Security forces detained Alawi, an employee of the state telecommunications company Batelco, at his workplace on October 24, 2016. In the initial weeks following his detention, his family received contradictory and apparently inaccurate responses, as well as denials, from various security offices and police stations, to their inquiries on his whereabouts, his wife told Human Rights Watch at the time. His family only heard from Alawi when he was finally allowed make three brief phone calls about six weeks apart between late November 2016 and late February 2017, and a fourth call of about one minute on July 27.

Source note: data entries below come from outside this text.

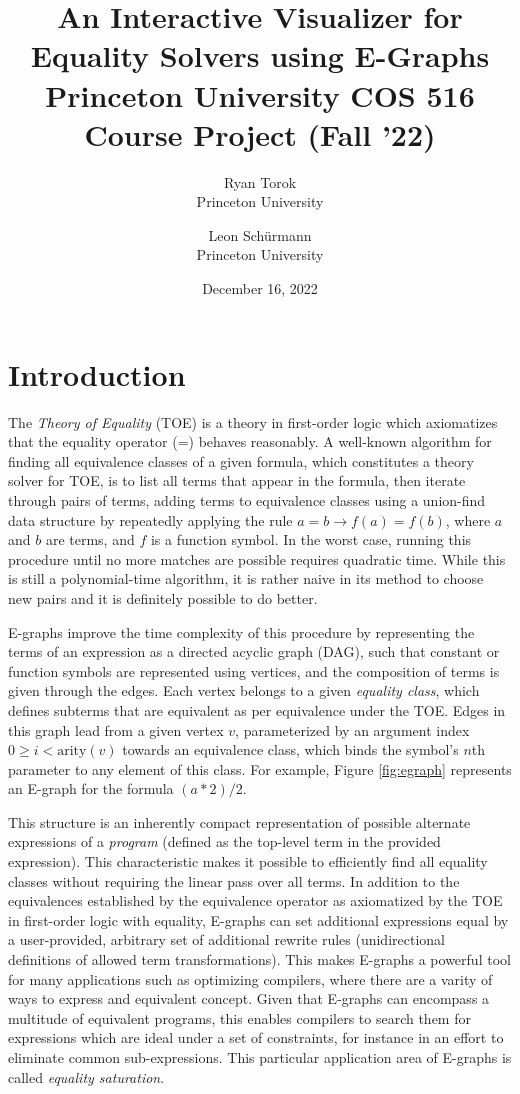 \documentclass[letterpaper,twocolumn,11pt]{article}
\date{December 16, 2022}
\title{%
  {\Large \bf An Interactive Visualizer for Equality Solvers using E-Graphs}\\%
  {\large Princeton University COS 516 Course Project (Fall '22)}%
}
\author{ {\rm Ryan Torok}\\ Princeton University \and {\rm Leon Sch\"urmann}\\ Princeton University
} %
\begin{document}
\maketitle

\section{Introduction}

The \textit{Theory of Equality} (TOE) is a theory in first-order logic which
axiomatizes that the equality operator (=) behaves reasonably\cite{bm}. A
well-known algorithm for finding all equivalence classes of a given formula,
which constitutes a theory solver for TOE, is to list all terms that appear in
the formula, then iterate through pairs of terms, adding terms to equivalence
classes using a union-find data structure by repeatedly applying the rule $a = b
\rightarrow f(a) = f(b)$, where $a$ and $b$ are terms, and $f$ is a function
symbol. In the worst case, running this procedure until no more matches are
possible requires quadratic time. While this is still a polynomial-time
algorithm, it is rather naive in its method to choose new pairs and it is
definitely possible to do better.

E-graphs \cite{egraphs} improve the time complexity of this procedure by
representing the terms of an expression as a directed acyclic graph (DAG), such
that constant or function symbols are represented using vertices, and the
composition of terms is given through the edges. Each vertex belongs to a given
\textit{equality class}, which defines subterms that are equivalent as per
equivalence under the TOE. Edges in this graph lead from a given vertex $v$,
parameterized by an argument index $0 \geq i < \text{arity}(v)$ towards an
equivalence class, which binds the symbol's $n$th parameter to any element of
this class. For example, Figure \ref{fig:egraph} represents an E-graph for the
formula $(a * 2) / 2$.

This structure is an inherently compact representation of possible alternate
expressions of a \textit{program} (defined as the top-level term in the provided
expression). This characteristic makes it possible to efficiently find all
equality classes without requiring the linear pass over all terms. In addition
to the equivalences established by the equivalence operator as axiomatized by
the TOE in first-order logic with equality, E-graphs can set additional
expressions equal by a user-provided, arbitrary set of additional rewrite rules
(unidirectional definitions of allowed term transformations). This makes
E-graphs a powerful tool for many applications such as optimizing compilers,
where there are a varity of ways to express and equivalent concept. Given that
E-graphs can encompass a multitude of equivalent programs, this enables
compilers to search them for expressions which are ideal under a set of
constraints, for instance in an effort to eliminate common sub-expressions. This
particular application area of E-graphs is called \textit{equality saturation}.
\end{document}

“Bahrain has managed to violate Sayed Alawi’s fundamental human rights in multiple ways – forcibly disappearing him, detaining him without charge for a year, and making him face military judges,” said Joe Stork, deputy Middle East director at Human Rights Watch.
Security forces also forcibly disappeared one of the other defendants, Fadhel Radhi, for several weeks after they detained him at his home at 3 a.m. on September 29, 2016. The arresting officers did not inform his family where he was being held or the reason for his detention, Amnesty International reported. The Office of the Public Prosecutor told his family on May 9 that Radhi’s case had been transferred to military prosecutors.

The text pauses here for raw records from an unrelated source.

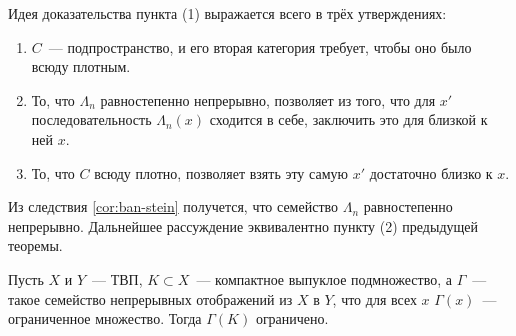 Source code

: \documentclass{notes}
\begin{document}
	\begin{rem}
		Идея доказательства пункта (1) выражается всего в трёх утверждениях:
		\begin{enumerate}
			\item $C$~--- подпространство, и его вторая категория требует, чтобы оно было всюду плотным.
			\item То, что $\Lambda_n$ равностепенно непрерывно, позволяет из того, что для $x'$ последовательность $\Lambda_n(x)$ сходится в себе, заключить это для близкой к ней $x$. 
			\item То, что $C$ всюду плотно, позволяет взять эту самую $x'$ достаточно близко к $x$.
 		\end{enumerate}
	\end{rem}

	\begin{thm} \label{thm:lim-cont-1}
		Из следствия \ref{cor:ban-stein} получется, что семейство $\Lambda_n$ равностепенно непрерывно. Дальнейшее рассуждение эквивалентно пункту (2) предыдущей теоремы.
	\end{thm}

	\begin{thm}
		Пусть $X$ и $Y$~--- ТВП, $K \subset X$~--- компактное выпуклое подмножество, а $\Gamma$~--- такое семейство непрерывных отображений из $X$ в $Y$, что для всех $x$ $\Gamma(x)$~--- ограниченное множество. Тогда $\Gamma(K)$ ограничено.
	\end{thm}
\end{document}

The two others facing military trials are Mohamed Husain and Mohamed Abdulhassan. Both were arrested in late May following an assault by security forces on a sit-in in the village of Diraz, during which 5 protesters were killed and 287 arrested. The London-based Bahrain Institute for Rights and Democracy (BIRD) said that all four have been held in incommunicado detention and without access to families or lawyers.
Alawi’s family submitted numerous complaints to the Interior Ministry’s Ombudsman Office and Special Investigations Unit, and the Office of the Pubic Prosecutor. On September 11, the Ombudsman Office responded to an inquiry by the Washington-based Americans for Democracy and Human Rights in Bahrain (ADHRB) about the state of its investigation, saying that Alawi “had been transferred to be under the responsibility of another authority, which is out of the Ombudsman’s remit.”

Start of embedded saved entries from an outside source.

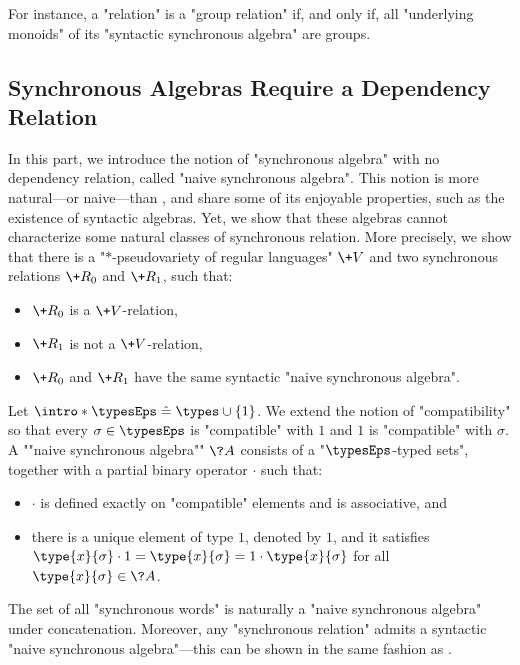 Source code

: For instance, a "relation" is a "group relation" if, and only if, all
"underlying monoids" of its "syntactic synchronous algebra" are
groups. 

\subsection{Synchronous Algebras Require a Dependency Relation}
\label{sec:counterexample}

In this part, we introduce the notion of "synchronous algebra" with no dependency relation, 
called "naive synchronous algebra". This notion is more natural---or naive---than
, and share some of its enjoyable properties, such as the existence of syntactic algebras. Yet, we show that these algebras cannot characterize some
natural classes of synchronous relation. More precisely, we show that there
is a "$\ast$-pseudovariety of regular languages" $\+V$ and two synchronous relations
$\+R_0$ and $\+R_1$, such that:
\begin{itemize}
	\item $\+R_0$ is a $\+V$-relation,
	\item $\+R_1$ is not a $\+V$-relation,
	\item $\+R_0$ and $\+R_1$ have the same syntactic "naive synchronous algebra".
\end{itemize}

\begin{definition}
	Let $\intro*\typesEps \defeq \types \cup \{1\}$. We extend the notion of "compatibility" so 
	that every $\sigma \in \typesEps$ is "compatible" with $1$ and
	$1$ is "compatible" with $\sigma$.
	A \AP""naive synchronous algebra"" $\?A$ consists of a "$\typesEps$-typed sets",
	together with a partial binary operator $\cdot$ such that:
	\begin{itemize}
		\item $\cdot$ is defined exactly on "compatible" elements and is associative, and
		\item there is a unique element of type $1$, denoted by $1$, and it satisfies
			$\type{x}{\sigma} \cdot 1 = \type{x}{\sigma} = 1 \cdot \type{x}{\sigma}$
			for all $\type{x}{\sigma} \in \?A$.
	\end{itemize}
\end{definition}

The set of all "synchronous words" is naturally a "naive synchronous algebra" under concatenation.
Moreover, any "synchronous relation" admits a syntactic "naive synchronous algebra"---this can be shown in the same fashion as .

The Bahrain News Agency announcement said that the Bahraini Defense Forces’ “anti-terrorism security agencies” arrested the four “after gathering information, research, investigation and monitoring, in a preemptive step.” It did not mention that Alawi and Radhi had been in incommunicado custody for more than a year, initially under the Interior Ministry’s Criminal Investigations Department, and Husain and Abdulhassan for five months.
King Hamad bin Isa Al Khalifa in April ratified a constitutional amendment giving military courts jurisdiction over civilians. The last time Bahraini military courts prosecuted civilians was in the aftermath of large anti-government protests in 2011, when they convicted some 300 people of political crimes. The explanatory note accompanying the February vote in the Council of Representatives approving the amendment said that it was needed to “make the military justice system flexible and speedy in investigating and sentencing.”
Bahrain appeared before the United Nations Human Rights Council for a Universal Periodic Review (UPR) of its human rights record in May, where it was criticized for extending the military tribunals’ jurisdictions to civilians, and received at least one recommendation to reverse the move. Other countries at the review also called on Bahrain to ratify the International Convention for the Protection of All Persons from Enforced Disappearance and to ensure that the prohibition on enforced disappearances was strictly enforced.
“Bahraini authorities have made clear once again that justice is the last thing that Bahraini citizens can expect, and the Ombudsman has shown again that he is unable to independently monitor abuses,” Stork said.